[Source texts of formatted documents]
______

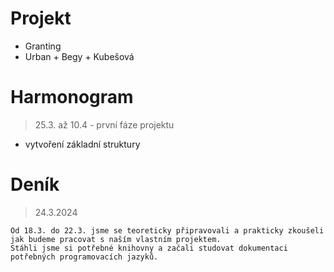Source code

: # Projekt
-  Granting 
-  Urban + Begy + Kubešová


# Harmonogram
> 25.3. až 10.4 - první fáze projektu
-  vytvoření základní struktury

# Deník

> 24.3.2024

```
Od 18.3. do 22.3. jsme se teoreticky připravovali a prakticky zkoušeli jak budeme pracovat s naším vlastním projektem.
Stáhli jsme si potřebné knihovny a začali studovat dokumentaci potřebných programovacích jazyků.
```
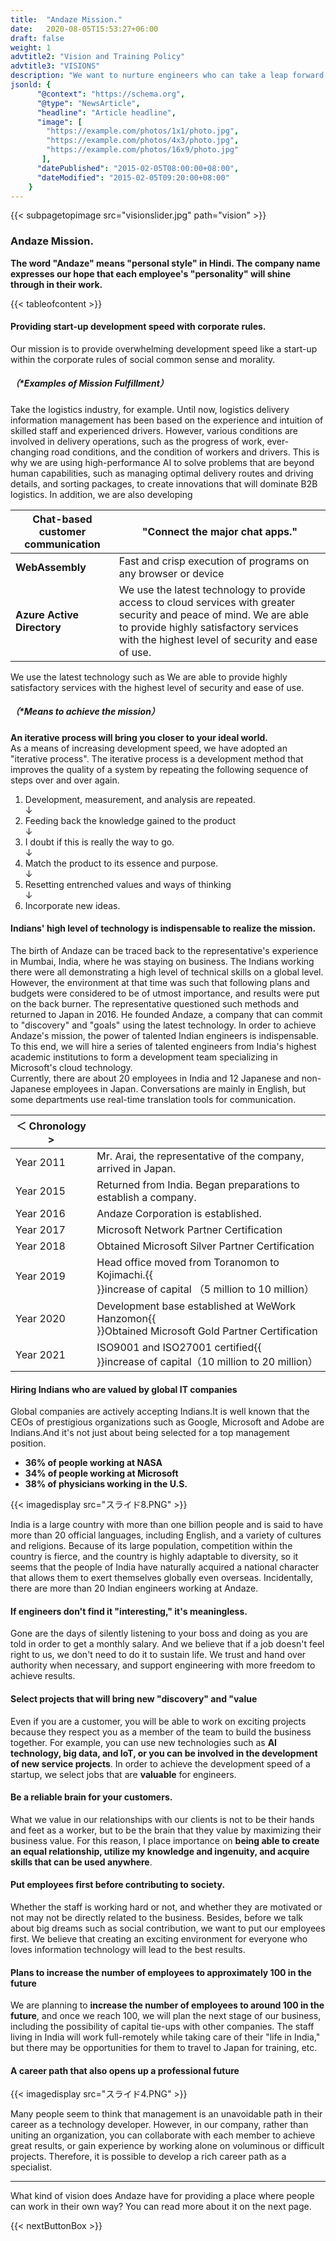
 ```yaml
---
title:  "Andaze Mission."
date:   2020-08-05T15:53:27+06:00
draft: false
weight: 1
advtitle2: "Vision and Training Policy"
advtitle3: "VISIONS"
description: "We want to nurture engineers who can take a leap forward in the industry with modern management techniques. Andaze has been combining IT technologies from around the world to face the challenges faced by companies in Japan and India. We would like to share with you our vision and training policy, which is the foundation of our company."
jsonld: {
      "@context": "https://schema.org",
      "@type": "NewsArticle",
      "headline": "Article headline",
      "image": [
        "https://example.com/photos/1x1/photo.jpg",
        "https://example.com/photos/4x3/photo.jpg",
        "https://example.com/photos/16x9/photo.jpg"
       ],
      "datePublished": "2015-02-05T08:00:00+08:00",
      "dateModified": "2015-02-05T09:20:00+08:00"
    }
---
```

{{< subpagetopimage src="visionslider.jpg" path="vision" >}}

### Andaze Mission.

**The word "Andaze" means "personal style" in Hindi. The company name expresses our hope that each employee's "personality" will shine through in their work.**

{{< tableofcontent >}}

#### Providing start-up development speed with corporate rules.

Our mission is to provide overwhelming development speed like a start-up within the corporate rules of social common sense and morality.

##### （*Examples of Mission Fulfillment）

Take the logistics industry, for example. Until now, logistics delivery information management has been based on the experience and intuition of skilled staff and experienced drivers. However, various conditions are involved in delivery operations, such as the progress of work, ever-changing road conditions, and the condition of workers and drivers. This is why we are using high-performance AI to solve problems that are beyond human capabilities, such as managing optimal delivery routes and driving details, and sorting packages, to create innovations that will dominate B2B logistics. In addition, we are also developing

|**Chat-based customer communication**|"Connect the major chat apps."|
|---|---|
|**WebAssembly**|Fast and crisp execution of programs on any browser or device|
|**Azure Active Directory**|We use the latest technology to provide access to cloud services with greater security and peace of mind. We are able to provide highly satisfactory services with the highest level of security and ease of use.|
 
We use the latest technology such as We are able to provide highly satisfactory services with the highest level of security and ease of use.

##### （*Means to achieve the mission）

**An iterative process will bring you closer to your ideal world.**  
As a means of increasing development speed, we have adopted an "iterative process". The iterative process is a development method that improves the quality of a system by repeating the following sequence of steps over and over again.

1. Development, measurement, and analysis are repeated.  
   ↓  
2. Feeding back the knowledge gained to the product  
   ↓  
3. I doubt if this is really the way to go.  
   ↓  
4. Match the product to its essence and purpose.  
   ↓  
5. Resetting entrenched values and ways of thinking  
   ↓  
6. Incorporate new ideas.

#### Indians' high level of technology is indispensable to realize the mission.

The birth of Andaze can be traced back to the representative's experience in Mumbai, India, where he was staying on business. The Indians working there were all demonstrating a high level of technical skills on a global level. However, the environment at that time was such that following plans and budgets were considered to be of utmost importance, and results were put on the back burner. The representative questioned such methods and returned to Japan in 2016. He founded Andaze, a company that can commit to "discovery" and "goals" using the latest technology. In order to achieve Andaze's mission, the power of talented Indian engineers is indispensable. To this end, we will hire a series of talented engineers from India's highest academic institutions to form a development team specializing in Microsoft's cloud technology.  
Currently, there are about 20 employees in India and 12 Japanese and non-Japanese employees in Japan. Conversations are mainly in English, but some departments use real-time translation tools for communication.

|**＜ Chronology >**| |
|---|---|
|Year 2011|Mr. Arai, the representative of the company, arrived in Japan.|
|Year 2015|Returned from India. Began preparations to establish a company.|
|Year 2016|Andaze Corporation is established.|
|Year 2017|Microsoft Network Partner Certification|
|Year 2018|Obtained Microsoft Silver Partner Certification|
|Year 2019|Head office moved from Toranomon to Kojimachi.{{<br>}}increase of capital （5 million to 10 million）|
|Year 2020|Development base established at WeWork Hanzomon{{<br>}}Obtained Microsoft Gold Partner Certification|
|Year 2021|ISO9001 and ISO27001 certified{{<br>}}increase of capital（10 million to 20 million）|

#### Hiring Indians who are valued by global IT companies

Global companies are actively accepting Indians.It is well known that the CEOs of prestigious organizations such as Google, Microsoft and Adobe are Indians.And it's not just about being selected for a top management position.  
- **36% of people working at NASA**  
- **34% of people working at Microsoft**  
- **38% of physicians working in the U.S.**

{{< imagedisplay  src="スライド8.PNG"  >}}

India is a large country with more than one billion people and is said to have more than 20 official languages, including English, and a variety of cultures and religions. Because of its large population, competition within the country is fierce, and the country is highly adaptable to diversity, so it seems that the people of India have naturally acquired a national character that allows them to exert themselves globally even overseas. Incidentally, there are more than 20 Indian engineers working at Andaze.

#### If engineers don't find it "interesting," it's meaningless.

Gone are the days of silently listening to your boss and doing as you are told in order to get a monthly salary. And we believe that if a job doesn't feel right to us, we don't need to do it to sustain life. We trust and hand over authority when necessary, and support engineering with more freedom to achieve results.

####  Select projects that will bring new "discovery" and "value

Even if you are a customer, you will be able to work on exciting projects because they respect you as a member of the team to build the business together. For example, you can use new technologies such as **AI technology, big data, and IoT, or you can be involved in the development of new service projects**. In order to achieve the development speed of a startup, we select jobs that are **valuable** for engineers.

#### Be a reliable brain for your customers.

What we value in our relationships with our clients is not to be their hands and feet as a worker, but to be the brain that they value by maximizing their business value. For this reason, I place importance on **being able to create an equal relationship, utilize my knowledge and ingenuity, and acquire skills that can be used anywhere**.

#### Put employees first before contributing to society.

Whether the staff is working hard or not, and whether they are motivated or not may not be directly related to the business. Besides, before we talk about big dreams such as social contribution, we want to put our employees first. We believe that creating an exciting environment for everyone who loves information technology will lead to the best results.

#### Plans to increase the number of employees to approximately 100 in the future

We are planning to **increase the number of employees to around 100 in the future**, and once we reach 100, we will plan the next stage of our business, including the possibility of capital tie-ups with other companies. The staff living in India will work full-remotely while taking care of their "life in India," but there may be opportunities for them to travel to Japan for training, etc.

#### A career path that also opens up a professional future

{{< imagedisplay  src="スライド4.PNG"  >}}

Many people seem to think that management is an unavoidable path in their career as a technology developer. However, in our company, rather than uniting an organization, you can collaborate with each member to achieve great results, or gain experience by working alone on voluminous or difficult projects. Therefore, it is possible to develop a rich career path as a specialist.

---

What kind of vision does Andaze have for providing a place where people can work in their own way? You can read more about it on the next page.

{{< nextButtonBox >}}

______

* [Your assignment]
Go through the entries above and report each line with the string "future" in it.

* [Exercise result]
#### Plans to increase the number of employees to approximately 100 in the future
We are planning to **increase the number of employees to around 100 in the future**, and once we reach 100, we will plan the next stage of our business, including the possibility of capital tie-ups with other companies. The staff living in India will work full-remotely while taking care of their "life in India," but there may be opportunities for them to travel to Japan for training, etc.
#### A career path that also opens up a professional future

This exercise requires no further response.